Exercise brief: Out of the records below, copy all lines in which the word "html" occurs.

++++ Record excerpts

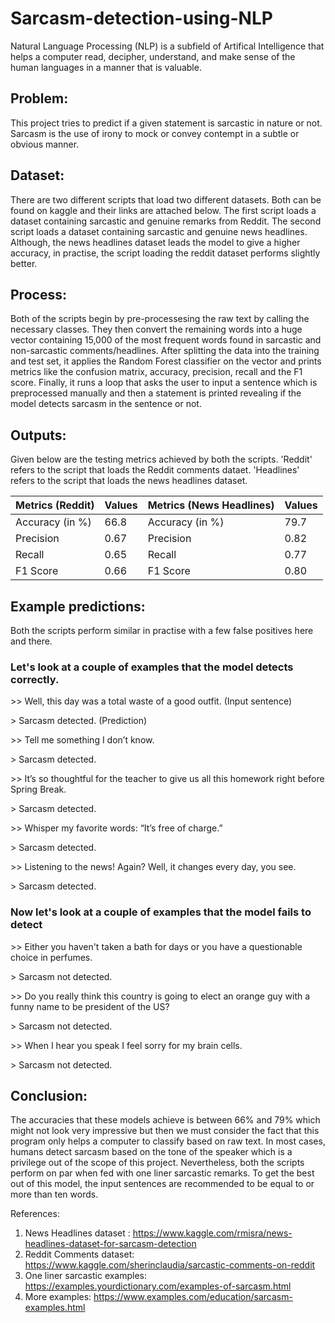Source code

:# Sarcasm-detection-using-NLP

Natural Language Processing (NLP) is a subfield of Artifical Intelligence that helps a computer read, decipher, understand, and make sense of the human languages in a manner that is valuable.

## Problem: 
This project tries to predict if a given statement is sarcastic in nature or not. Sarcasm is the use of irony to mock or convey contempt in a subtle or obvious manner.

## Dataset: 
There are two different scripts that load two different datasets. Both can be found on kaggle and their links are attached below. The first script loads a dataset containing sarcastic and genuine remarks from Reddit. The second script loads a dataset containing sarcastic and genuine news headlines. Although, the news headlines dataset leads the model to give a higher accuracy, in practise, the script loading the reddit dataset performs slightly better. 

## Process: 
Both of the scripts begin by pre-processesing the raw text by calling the necessary classes. They then convert the remaining words into a huge vector containing 15,000 of the most frequent words found in sarcastic and non-sarcastic comments/headlines. After splitting the data into the training and test set, it applies the Random Forest classifier on the vector and prints metrics like the confusion matrix, accuracy, precision, recall and the F1 score. Finally, it runs a loop that asks the user to input a sentence which is preprocessed manually and then a statement is printed revealing if the model detects sarcasm in the sentence or not. 

## Outputs:

Given below are the testing metrics achieved by both the scripts. 'Reddit' refers to the script that loads the Reddit comments dataet. 'Headlines' refers to the script that loads the news headlines dataset.

| Metrics (Reddit) | Values  | Metrics (News Headlines) | Values | 
| ---------------- | ------- | ------------------------ | ------ |
| Accuracy (in %)  | 66.8    | Accuracy (in %)          | 79.7   |
| Precision        | 0.67    | Precision                | 0.82   |
| Recall           | 0.65    | Recall                   | 0.77   |
| F1 Score         | 0.66    | F1 Score                 | 0.80   |

## Example predictions:

Both the scripts perform similar in practise with a few false positives here and there. 

### Let's look at a couple of examples that the model detects correctly.

&gt;&gt; Well, this day was a total waste of a good outfit. (Input sentence)

&gt; Sarcasm detected. (Prediction)

&gt;&gt; Tell me something I don’t know.

&gt; Sarcasm detected.

&gt;&gt; It’s so thoughtful for the teacher to give us all this homework right before Spring Break.

&gt; Sarcasm detected.

&gt;&gt; Whisper my favorite words: “It’s free of charge.”

&gt; Sarcasm detected.

&gt;&gt; Listening to the news! Again? Well, it changes every day, you see.

&gt; Sarcasm detected.

### Now let's look at a couple of examples that the model fails to detect 

&gt;&gt; Either you haven't taken a bath for days or you have a questionable choice in perfumes.

&gt; Sarcasm not detected.

&gt;&gt; Do you really think this country is going to elect an orange guy with a funny name to be president of the US?

&gt; Sarcasm not detected.

&gt;&gt; When I hear you speak I feel sorry for my brain cells.

&gt; Sarcasm not detected.

## Conclusion:
The accuracies that these models achieve is between 66% and 79% which might not look very impressive but then we must consider the fact that this program only helps a computer to classify based on raw text. In most cases, humans detect sarcasm based on the tone of the speaker which is a privilege out of the scope of this project. Nevertheless, both the scripts perform on par when fed with one liner sarcastic remarks. To get the best out of this model, the input sentences are recommended to be equal to or more than ten words.

References:

1) News Headlines dataset : https://www.kaggle.com/rmisra/news-headlines-dataset-for-sarcasm-detection
2) Reddit Comments dataset: https://www.kaggle.com/sherinclaudia/sarcastic-comments-on-reddit
3) One liner sarcastic examples: https://examples.yourdictionary.com/examples-of-sarcasm.html
4) More examples: https://www.examples.com/education/sarcasm-examples.html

++++++++

Exercise result:
3) One liner sarcastic examples: https://examples.yourdictionary.com/examples-of-sarcasm.html
4) More examples: https://www.examples.com/education/sarcasm-examples.html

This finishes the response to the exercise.